Carper to Chair International Trade Panel

Chairman Carper to focus on Delaware priorities and environmental trade issues 

WASHINGTON, D.C. – Today, U.S. Senator Tom Carper (D-Del.) was named Chairman of the Senate Finance Committee’s International Trade, Customs, and Global Competitiveness Subcommittee for the 117th Congress. Carper has served on the Senate Finance Committee, which oversees all trade agreements and trade legislation, since 2009. 

Earlier this month, Carper was named Chairman of the Environment and Public Works Committee, and he remains a senior member of the Homeland Security and Government Affairs Committee (HSGAC).

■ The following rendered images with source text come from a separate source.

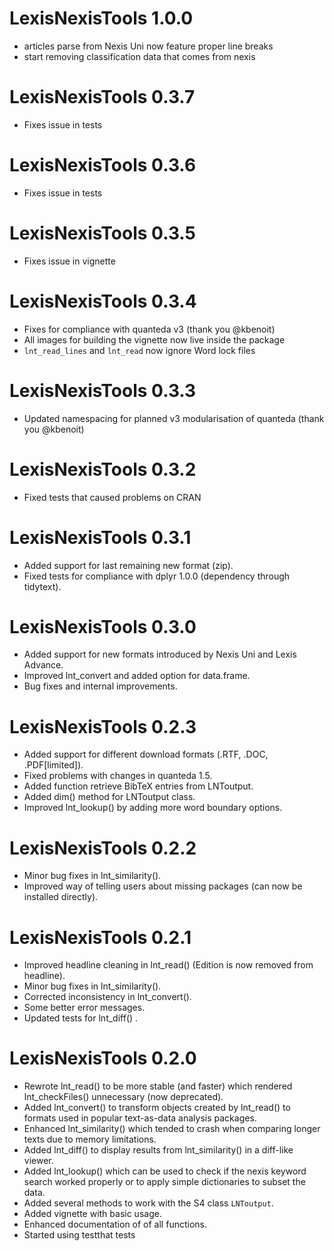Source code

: # LexisNexisTools 1.0.0

* articles parse from Nexis Uni now feature proper line breaks
* start removing classification data that comes from nexis

# LexisNexisTools 0.3.7

* Fixes issue in tests

# LexisNexisTools 0.3.6

* Fixes issue in tests

# LexisNexisTools 0.3.5

* Fixes issue in vignette

# LexisNexisTools 0.3.4

* Fixes for compliance with quanteda v3 (thank you @kbenoit)
* All images for building the vignette now live inside the package
* `lnt_read_lines` and `lnt_read` now ignore Word lock files

# LexisNexisTools 0.3.3

* Updated namespacing for planned v3 modularisation of quanteda (thank you @kbenoit)

# LexisNexisTools 0.3.2

* Fixed tests that caused problems on CRAN

# LexisNexisTools 0.3.1

* Added support for last remaining new format (zip).
* Fixed tests for compliance with dplyr 1.0.0 (dependency through tidytext).

# LexisNexisTools 0.3.0

* Added support for new formats introduced by Nexis Uni and Lexis Advance.
* Improved lnt_convert and added option for data.frame.
* Bug fixes and internal improvements.

# LexisNexisTools 0.2.3

* Added support for different download formats (.RTF, .DOC, .PDF[limited]).
* Fixed problems with changes in quanteda 1.5.
* Added function retrieve BibTeX entries from LNToutput.
* Added dim() method for LNToutput class.
* Improved lnt_lookup() by adding more word boundary options.

# LexisNexisTools 0.2.2

* Minor bug fixes in lnt_similarity().
* Improved way of telling users about missing packages (can now be installed directly).

# LexisNexisTools 0.2.1

* Improved headline cleaning in lnt_read() (Edition is now removed from headline).
* Minor bug fixes in lnt_similarity().
* Corrected inconsistency in lnt_convert().
* Some better error messages.
* Updated tests for lnt_diff() .

# LexisNexisTools 0.2.0

* Rewrote lnt_read() to be more stable (and faster) which rendered lnt_checkFiles() unnecessary (now deprecated).
* Added lnt_convert() to transform objects created by lnt_read() to formats used in popular text-as-data analysis packages.
* Enhanced lnt_similarity() which tended to crash when comparing longer texts due to memory limitations.
* Added lnt_diff() to display results from lnt_similarity() in a diff-like viewer.
* Added lnt_lookup() which can be used to check if the nexis keyword search worked properly or to apply simple dictionaries to subset the data.
* Added several methods to work with the S4 class `LNToutput`.
* Added vignette with basic usage.
* Enhanced documentation of of all functions.
* Started using testthat tests
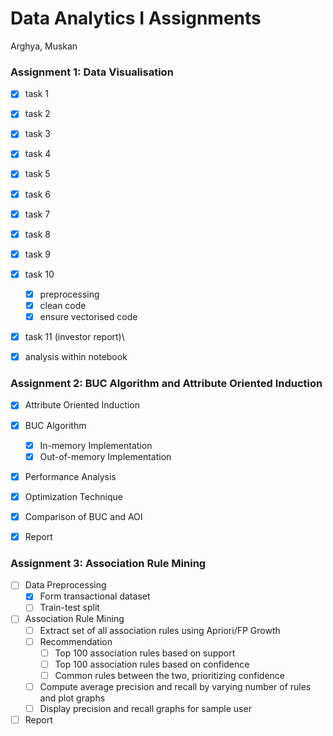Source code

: # Data Analytics I Assignments

Arghya, Muskan

### Assignment 1: Data Visualisation

- [x] task 1
- [x] task 2
- [x] task 3
- [x] task 4
- [x] task 5
- [x] task 6
- [x] task 7
- [x] task 8
- [x] task 9
- [x] task 10
    - [x] preprocessing
    - [x] clean code
    - [x] ensure vectorised code
- [x] task 11 (investor report)\
- [x] analysis within notebook


### Assignment 2: BUC Algorithm and Attribute Oriented Induction

- [x] Attribute Oriented Induction
- [x] BUC Algorithm
    - [x] In-memory Implementation
    - [x] Out-of-memory Implementation
- [x] Performance Analysis
- [x] Optimization Technique
- [x] Comparison of BUC and AOI
- [x] Report


### Assignment 3: Association Rule Mining

- [ ] Data Preprocessing
    - [x] Form transactional dataset
    - [ ] Train-test split
- [ ] Association Rule Mining
    - [ ] Extract set of all association rules using Apriori/FP Growth
    - [ ] Recommendation
        - [ ] Top 100 association rules based on support
        - [ ] Top 100 association rules based on confidence
        - [ ] Common rules between the two, prioritizing confidence
    - [ ] Compute average precision and recall by varying number of rules and plot graphs
    - [ ] Display precision and recall graphs for sample user
- [ ] Report
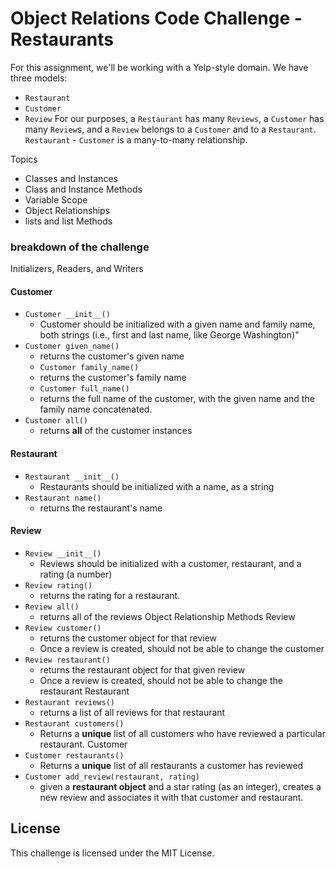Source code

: # Object Relations Code Challenge - Restaurants
For this assignment, we'll be working with a Yelp-style domain.
 We have three models:
- `Restaurant`
- `Customer`
- `Review`
 For our purposes, a `Restaurant` has many `Reviews`, a `Customer` has many `Review`s, and a `Review` belongs to a `Customer` and to a `Restaurant`.
 `Restaurant` - `Customer` is a many-to-many relationship.
 
Topics
- Classes and Instances
- Class and Instance Methods
- Variable Scope
- Object Relationships
- lists and list Methods

### breakdown of the challenge
Initializers, Readers, and Writers
#### Customer
- `Customer __init__()`
  - Customer should be initialized with a given name and family name, both strings (i.e., first and last name, like George Washington)"
- `Customer given_name()`
  - returns the customer's given name
  - `Customer family_name()`
  - returns the customer's family name
  - `Customer full_name()`
  - returns the full name of the customer, with the given name and the family name concatenated.
- `Customer all()`
  - returns **all** of the customer instances

#### Restaurant
- `Restaurant __init__()`
  - Restaurants should be initialized with a name, as a string
- `Restaurant name()`
  - returns the restaurant's name
  
 #### Review
- `Review __init__()`
  - Reviews should be initialized with a customer, restaurant, and a rating (a number)
- `Review rating()`
  - returns the rating for a restaurant.
- `Review all()`
  - returns all of the reviews
Object Relationship Methods
Review
- `Review customer()`
  - returns the customer object for that review
  - Once a review is created, should not be able to change the customer
- `Review restaurant()`
  - returns the restaurant object for that given review
  - Once a review is created, should not be able to change the restaurant
Restaurant
- `Restaurant reviews()`
  - returns a list of all reviews for that restaurant
- `Restaurant customers()`
  - Returns a **unique** list of all customers who have reviewed a particular restaurant.
Customer
- `Customer restaurants()`
  - Returns a **unique** list of all restaurants a customer has reviewed
- `Customer add_review(restaurant, rating)`
  - given a **restaurant object** and a star rating (as an integer), creates a new review and associates it with that customer and restaurant.

## License
This challenge is licensed under the MIT License.
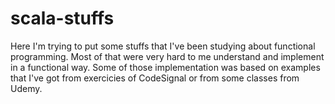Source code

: # scala-stuffs

Here I'm trying to put some stuffs that I've been studying about functional programming. Most of that were very hard to me understand
and implement in a functional way. Some of those implementation was based on examples that I've got from exercicies of CodeSignal
or from some classes from Udemy.
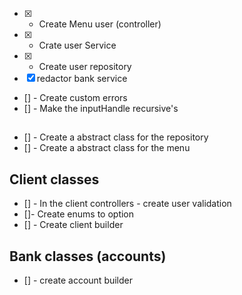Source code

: - [x] - Create Menu user (controller)
- [x] - Crate user Service
- [x] - Create user repository
- [x] redactor bank service

- [] - Create custom errors
- [] - Make the inputHandle recursive's

##

- [] - Create a abstract class for the repository
- [] - Create a abstract class for the menu

## Client classes

- [] - In the client controllers - create user validation
- []- Create enums to option
- [] - Create client builder

## Bank classes (accounts)

- [] - create account builder
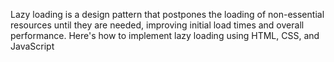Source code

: Lazy loading is a design pattern that postpones the loading of non-essential resources until they are needed, improving initial load times and overall performance. Here's how to implement lazy loading using HTML, CSS, and JavaScript 
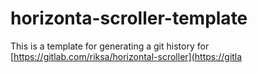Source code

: # horizonta-scroller-template
This is a template for generating a git history for 
[https://gitlab.com/riksa/horizontal-scroller](https://gitla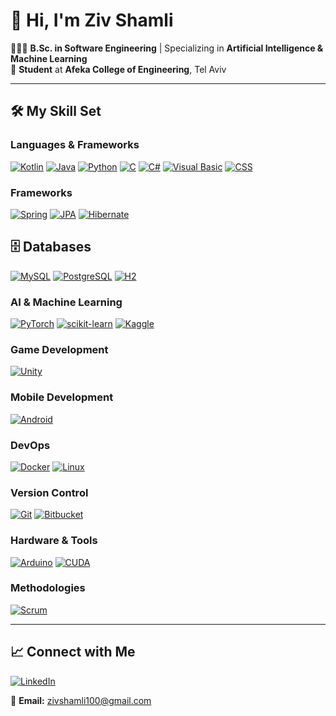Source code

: # 👋 Hi, I'm Ziv Shamli

👨🏻‍🎓 **B.Sc. in Software Engineering** | Specializing in **Artificial Intelligence & Machine Learning**  
📘 **Student** at **Afeka College of Engineering**, Tel Aviv

---

## 🛠 My Skill Set

### Languages & Frameworks

[![Kotlin](https://img.shields.io/badge/Kotlin-7F52FF?style=for-the-badge&logo=kotlin&logoColor=white)](https://kotlinlang.org/)
[![Java](https://img.shields.io/badge/Java-ED8B00?style=for-the-badge&logo=java&logoColor=white)](https://www.java.com/)
[![Python](https://img.shields.io/badge/Python-3776AB?style=for-the-badge&logo=python&logoColor=white)](https://www.python.org/)
[![C](https://img.shields.io/badge/C-A8B9CC?style=for-the-badge&logo=c&logoColor=black)](https://en.wikipedia.org/wiki/C_(programming_language))
[![C#](https://img.shields.io/badge/C%23-239120?style=for-the-badge&logo=csharp&logoColor=white)](https://dotnet.microsoft.com/)
[![Visual Basic](https://img.shields.io/badge/Visual_Basic-5C2D91?style=for-the-badge&logo=.net&logoColor=white)](https://visualstudio.microsoft.com/vs/)
[![CSS](https://img.shields.io/badge/CSS-1572B6?style=for-the-badge&logo=css3&logoColor=white)](https://www.w3.org/Style/CSS/)

### Frameworks

[![Spring](https://img.shields.io/badge/Spring-6DB33F?style=for-the-badge&logo=spring&logoColor=white)](https://spring.io/)
[![JPA](https://img.shields.io/badge/JPA-4D4D4D?style=for-the-badge&logo=java&logoColor=white)](https://www.oracle.com/java/technologies/persistence-jsp.html)
[![Hibernate](https://img.shields.io/badge/Hibernate-4D4D4D?style=for-the-badge&logo=hibernate&logoColor=white)](https://hibernate.org/)

## 🗄 Databases

[![MySQL](https://img.shields.io/badge/MySQL-00758F?style=for-the-badge&logo=mysql&logoColor=white)](https://www.mysql.com/)
[![PostgreSQL](https://img.shields.io/badge/PostgreSQL-336791?style=for-the-badge&logo=postgresql&logoColor=white)](https://www.postgresql.org/)
[![H2](https://img.shields.io/badge/H2-003366?style=for-the-badge&logo=h2&logoColor=white)](https://www.h2database.com/)

### AI & Machine Learning

[![PyTorch](https://img.shields.io/badge/PyTorch-EE4C2C?style=for-the-badge&logo=pytorch&logoColor=white)](https://pytorch.org/)
[![scikit-learn](https://img.shields.io/badge/scikit--learn-F7931E?style=for-the-badge&logo=scikit-learn&logoColor=white)](https://scikit-learn.org/)
[![Kaggle](https://img.shields.io/badge/Kaggle-20BEFF?style=for-the-badge&logo=kaggle&logoColor=white)](https://www.kaggle.com/)

### Game Development

[![Unity](https://img.shields.io/badge/Unity-000000?style=for-the-badge&logo=unity&logoColor=white)](https://unity.com/)

### Mobile Development

[![Android](https://img.shields.io/badge/Android-3DDC84?style=for-the-badge&logo=android&logoColor=white)](https://developer.android.com/)

### DevOps

[![Docker](https://img.shields.io/badge/Docker-2496ED?style=for-the-badge&logo=docker&logoColor=white)](https://www.docker.com/)
[![Linux](https://img.shields.io/badge/Linux-FCC624?style=for-the-badge&logo=linux&logoColor=black)](https://www.linux.org/)

### Version Control

[![Git](https://img.shields.io/badge/Git-F05033?style=for-the-badge&logo=git&logoColor=white)](https://git-scm.com/)
[![Bitbucket](https://img.shields.io/badge/Bitbucket-0052CC?style=for-the-badge&logo=bitbucket&logoColor=white)](https://bitbucket.org/)

### Hardware & Tools

[![Arduino](https://img.shields.io/badge/Arduino-00979D?style=for-the-badge&logo=arduino&logoColor=white)](https://www.arduino.cc/)
[![CUDA](https://img.shields.io/badge/CUDA-76B900?style=for-the-badge&logo=nvidia&logoColor=white)](https://developer.nvidia.com/cuda-zone)

### Methodologies

[![Scrum](https://img.shields.io/badge/Scrum-6DB33F?style=for-the-badge&logo=scrum&logoColor=white)](https://www.scrum.org/)

---

## 📈 Connect with Me


[![LinkedIn](https://img.shields.io/badge/LinkedIn-0A66C2?style=for-the-badge&logo=linkedin&logoColor=white)](https://www.linkedin.com/in/ziv-shamli-86683224a/)

📧 **Email:** [zivshamli100@gmail.com](mailto:zivshamli100@gmail.com)
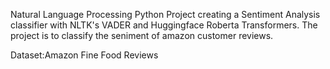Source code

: Natural Language Processing Python Project creating a Sentiment Analysis classifier with NLTK's VADER and Huggingface Roberta Transformers.
The project is to classify the seniment of amazon customer reviews. 

Dataset:Amazon Fine Food Reviews
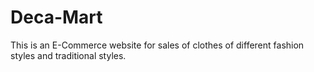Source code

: # Deca-Mart
This is an E-Commerce website for sales of clothes of different fashion styles  and  traditional styles.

“As a recovering Governor and now Chairman of this important subcommittee, one of my top priorities is continuing to help create a nurturing environment for job creation and job preservation. In Delaware, and around the country, we know that one of the keys to doing that is to ensure that our small businesses, manufacturers, and farmers can compete and win in the global economy,” said Chairman Carper. “In Delaware, we want to find ways to make sure that our chickens and other agricultural products, innovative services, and other goods can reach markets around the world. By doing so, we help to fuel our regional and national economy, while also creating and sustaining good-paying American jobs. The Port of Wilmington, for instance, supports nearly 20,000 jobs in our region and fuels hundreds of millions of dollars in economic activity each year.

“Especially as the world grapples with the economic challenges brought on by an unprecedented pandemic, it’s more important now than ever that we work to advance a trade agenda that uplifts American workers, spurs domestic manufacturing, and improves labor standards throughout the world. As Chairman of the Environment and Public Works Committee, I will also work hard in this role to ensure our future trade policies include strong and enforceable environmental safeguards to help drive climate progress. After all, environmental protections should not just be words on a piece of paper, but policies that can actually be put into practice. Last Congress, I was proud to help secure historically strong provisions in the new North American Free Trade Agreement, also called the U.S.-Mexico-Canada Agreement (USMCA), that will help ensure that alleged environmental violations will be investigated and remedied in a timely manner. Future agreements must build on the progress we made in USMCA, which has the strongest environmental enforcement rules of any trade deal to date.

“But to accomplish these goals, we need strategic and thoughtful trade policies, unlike the chaotic approach of the past four years. For too long, consumers, small business owners, retailers, manufacturers and farmers have been left hanging in the balance, and feeling the all too real consequences of senseless trade wars. In the Senate Finance Committee, we must help provide certainty and predictability for American businesses and workers by ensuring that there are clear and fair rules of the road for trade. I look forward to working with my new wingman on this subcommittee, Senator John Cornyn, and serving as a partner in the Biden Administration’s efforts to rebuild relationships with our trading partners and craft new trade agreements that put Delaware families first.”

In the last Congress, Senator Carper helped to ensure that the new treaty to replace the North American Free Trade Agreement (NAFTA), known as the U.S.-Mexico-Canada Agreement (USMCA), had the strongest environmental provisions in any trade agreement we’ve seen to date. Under the previous NAFTA, non-governmental organizations and individuals in NAFTA countries could submit allegations of environmental violations to the Commission for Environmental Cooperation (CEC). Critics pointed out that, under the previous system, the production of a factual record is disconnected from any real threat of a meaningful enforcement action. Under USMCA’s newly created enforcement mechanism spearheaded by Senator Carper and Congressman Earl Blumenauer (D-Ore.), when the CEC produces a factual record, the new Interagency Environment Committee – headed by the U.S. Trade Representative (USTR) – must review the factual record and make a determination within 30 days as to whether environmental enforcement actions under USMCA will be pursued. If the Committee decides not to pursue enforcement actions, it must notify Congress within 30 days of its decision and provide Congress with a written justification for that decision.